Migas dan selingkuh bisnis-politik

Jum'at, 23 Agustus 2013 - 09:45 WIB
Migas dan selingkuh bisnis-politik
Migas dan selingkuh bisnis-politik
A A A
TERTANGKAPNYA Kepala SKK Migas Rudi Rubiandini harus menjadi pintu masuk mengurai mafia migas. Tidak mungkin guru besar ITB itu berani terima uang suap jika tidak ada arahan atau perintah dari pejabat yang berpengaruh terkait suatu proyek dalam tata niaga lifting migas.

Diduga, uang tersebut bukan hanya untuk Rudi sendiri. Melainkan untuk kepentingan orang yang berpengaruh tadi. Barangkali hal inilah yang kemudian menjelaskan kepada kita mengapa KPK atas petunjuk Rudi kemudian menemukan USD200.000 di laci Sekjen Kementerian ESDM tersebut.

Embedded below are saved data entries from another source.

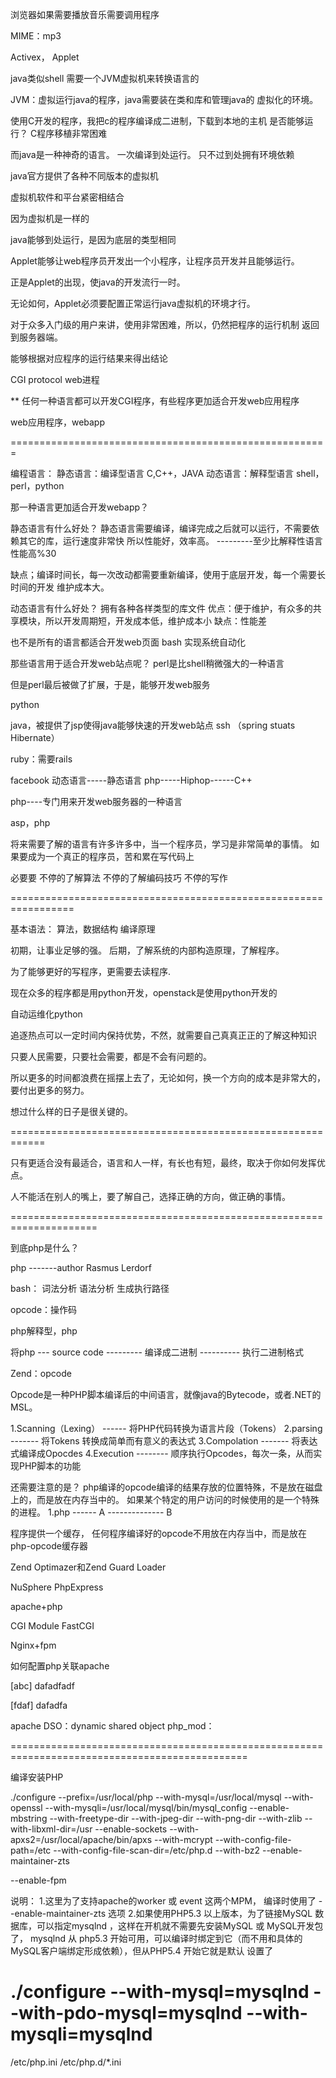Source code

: 


浏览器如果需要播放音乐需要调用程序

MIME：mp3

Activex， Applet


java类似shell 需要一个JVM虚拟机来转换语言的


JVM：虚拟运行java的程序，java需要装在类和库和管理java的
虚拟化的环境。

使用C开发的程序，我把c的程序编译成二进制，下载到本地的主机
是否能够运行？
C程序移植非常困难

而java是一种神奇的语言。
一次编译到处运行。
只不过到处拥有环境依赖


java官方提供了各种不同版本的虚拟机

虚拟机软件和平台紧密相结合

因为虚拟机是一样的




java能够到处运行，是因为底层的类型相同

Applet能够让web程序员开发出一个小程序，让程序员开发并且能够运行。

正是Applet的出现，使java的开发流行一时。

无论如何，Applet必须要配置正常运行java虚拟机的环境才行。

对于众多入门级的用户来讲，使用非常困难，所以，仍然把程序的运行机制
返回到服务器端。





能够根据对应程序的运行结果来得出结论

CGI
protocol
web进程


** 任何一种语言都可以开发CGI程序，有些程序更加适合开发web应用程序

web应用程序，webapp


=======================================================



编程语言：
静态语言：编译型语言
C,C++，JAVA
动态语言：解释型语言
shell，perl，python

那一种语言更加适合开发webapp？

静态语言有什么好处？
静态语言需要编译，编译完成之后就可以运行，不需要依赖其它的库，运行速度非常快
所以性能好，效率高。          ---------至少比解释性语言性能高%30

缺点；编译时间长，每一次改动都需要重新编译，使用于底层开发，每一个需要长时间的开发
维护成本大。



动态语言有什么好处？
拥有各种各样类型的库文件
优点：便于维护，有众多的共享模块，所以开发周期短，开发成本低，维护成本小
缺点：性能差


也不是所有的语言都适合开发web页面
bash    实现系统自动化


那些语言用于适合开发web站点呢？
perl是比shell稍微强大的一种语言

但是perl最后被做了扩展，于是，能够开发web服务

python

java，被提供了jsp使得java能够快速的开发web站点  ssh （spring stuats Hibernate）

ruby：需要rails 



facebook
动态语言-----静态语言
php-----Hiphop------C++



php----专门用来开发web服务器的一种语言

asp，php




将来需要了解的语言有许多许多中，当一个程序员，学习是非常简单的事情。
如果要成为一个真正的程序员，苦和累在写代码上

必要要
不停的了解算法
不停的了解编码技巧
不停的写作


=================================================================


基本语法：
算法，数据结构
编译原理



初期，让事业足够的强。
后期，了解系统的内部构造原理，了解程序。


为了能够更好的写程序，更需要去读程序.


现在众多的程序都是用python开发，openstack是使用python开发的

自动运维化python

追逐热点可以一定时间内保持优势，不然，就需要自己真真正正的了解这种知识

只要人民需要，只要社会需要，都是不会有问题的。

所以更多的时间都浪费在摇摆上去了，无论如何，换一个方向的成本是非常大的，要付出更多的努力。


想过什么样的日子是很关键的。

============================================================



只有更适合没有最适合，语言和人一样，有长也有短，最终，取决于你如何发挥优点。

人不能活在别人的嘴上，要了解自己，选择正确的方向，做正确的事情。


=====================================================================


到底php是什么？

php
-------author   Rasmus Lerdorf



bash：
词法分析
语法分析
生成执行路径

opcode：操作码


php解释型，php

将php --- source code ---------  编译成二进制 ---------- 执行二进制格式

Zend：opcode 

Opcode是一种PHP脚本编译后的中间语言，就像java的Bytecode，或者.NET的MSL。

1.Scanning（Lexing）  ------   将PHP代码转换为语言片段（Tokens）
2.parsing -------    将Tokens 转换成简单而有意义的表达式
3.Compolation  -------   将表达式编译成Opocdes
4.Execution  --------  顺序执行Opcodes，每次一条，从而实现PHP脚本的功能


还需要注意的是？
php编译的opcode编译的结果存放的位置特殊，不是放在磁盘上的，而是放在内存当中的。
如果某个特定的用户访问的时候使用的是一个特殊的进程。
1.php   ------   A
--------------  B



程序提供一个缓存，
任何程序编译好的opcode不用放在内存当中，而是放在php-opcode缓存器

Zend Optimazer和Zend Guard Loader

NuSphere PhpExpress



apache+php

CGI
Module
FastCGI


Nginx+fpm        


如何配置php关联apache


[abc]
dafadfadf

[fdaf]
dafadfa


apache
DSO：dynamic shared object
php_mod：






===============================================================================================

编译安装PHP

./configure --prefix=/usr/local/php --with-mysql=/usr/local/mysql --with-openssl --with-mysqli=/usr/local/mysql/bin/mysql_config 
--enable-mbstring --with-freetype-dir --with-jpeg-dir --with-png-dir --with-zlib --with-libxml-dir=/usr  --enable-sockets 
--with-apxs2=/usr/local/apache/bin/apxs --with-mcrypt --with-config-file-path=/etc  --with-config-file-scan-dir=/etc/php.d 
--with-bz2 --enable-maintainer-zts


--enable-fpm

说明：
1.这里为了支持apache的worker 或 event 这两个MPM， 编译时使用了 --enable-maintainer-zts 选项
2.如果使用PHP5.3 以上版本，为了链接MySQL 数据库，可以指定mysqlnd ，这样在开机就不需要先安装MySQL 或 MySQL开发包了，
mysqlnd 从 php5.3 开始可用，可以编译时绑定到它（而不用和具体的MySQL客户端绑定形成依赖），但从PHP5.4 开始它就是默认
设置了
# ./configure --with-mysql=mysqlnd --with-pdo-mysql=mysqlnd --with-mysqli=mysqlnd



/etc/php.ini
/etc/php.d/*.ini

Menteri Jero Wacik boleh saja membantah. Namun, pengakuan Rudi patut didalami oleh KPK jika ingin menguak lebih dalam lagi jaringan mafia migas dari hulu hingga hilir yang selama ini menggerogoti potensi penerimaan negara hingga triliunan rupiah setiap tahun.

Mengecilkan target volume kemampuan produksi atau lifting dalam APBN padahal sesungguhnya sangat besar dan meninggikan nilai cost recovery, adalah salah satu modus yang paling mudah dibaca. Yang terungkap dari kasus operasi tangkap tangan (OTT) Rudi itu, baru dari satu perusahaan. Itu pun tergolong perusahaan berskala kecil. Masih puluhan perusahaan migas raksasa kelas dunia yang diduga melakukan praktik yang sama dengan omzet kejahatan triliunan rupiah setiap tahun. Rumor lain yang tak kalau panas terkait kasus Rudi adalah soal perusahaan Kernell Oil (KO) yang diduga melakukan suap.

Berdasarkan informasi, KO yang berkedudukan di Singapura yang dipimpin oleh seorang warga negara Singapura bernama Widodo itu sudah berbisnis sejak zaman SKK Migas masih bernama BP Migas yang dipimpin R Prijono. Keterlibatan KO berbisnis minyak tidak lain karena peran pejabat tinggi kementerian ESDM ketika itu. Seperti dalam cerita-cerita di film bertema ‘business intelligent’, pejabat ESDM tersebut sengaja menempatkan orangnya untuk menjaga kepentingan KO di BP Migas hingga berubah menjadi SKK Migas.

KO terdaftar sebagai perusahaan trader di SKK Migas sejak jaman BP Migas. Atau sejak jaman R Prijono sampai sekarang dijabat Rudi Rubiandini. Konon, KO sangat aktif berbisnis dari hulu sampai hilir. Sampai-sampai di kalangan para pebisnis migas, KO dikenal sebagai kartel migas. Setelah R Prijono selesai jabatannya dan digantikan Rudi, peran orang yang ditempatkan pejabat tinggi ESDM yang merangkap sebagai market intelligenttersebut tetap dilakukan untuk mengawal kepentingan KO.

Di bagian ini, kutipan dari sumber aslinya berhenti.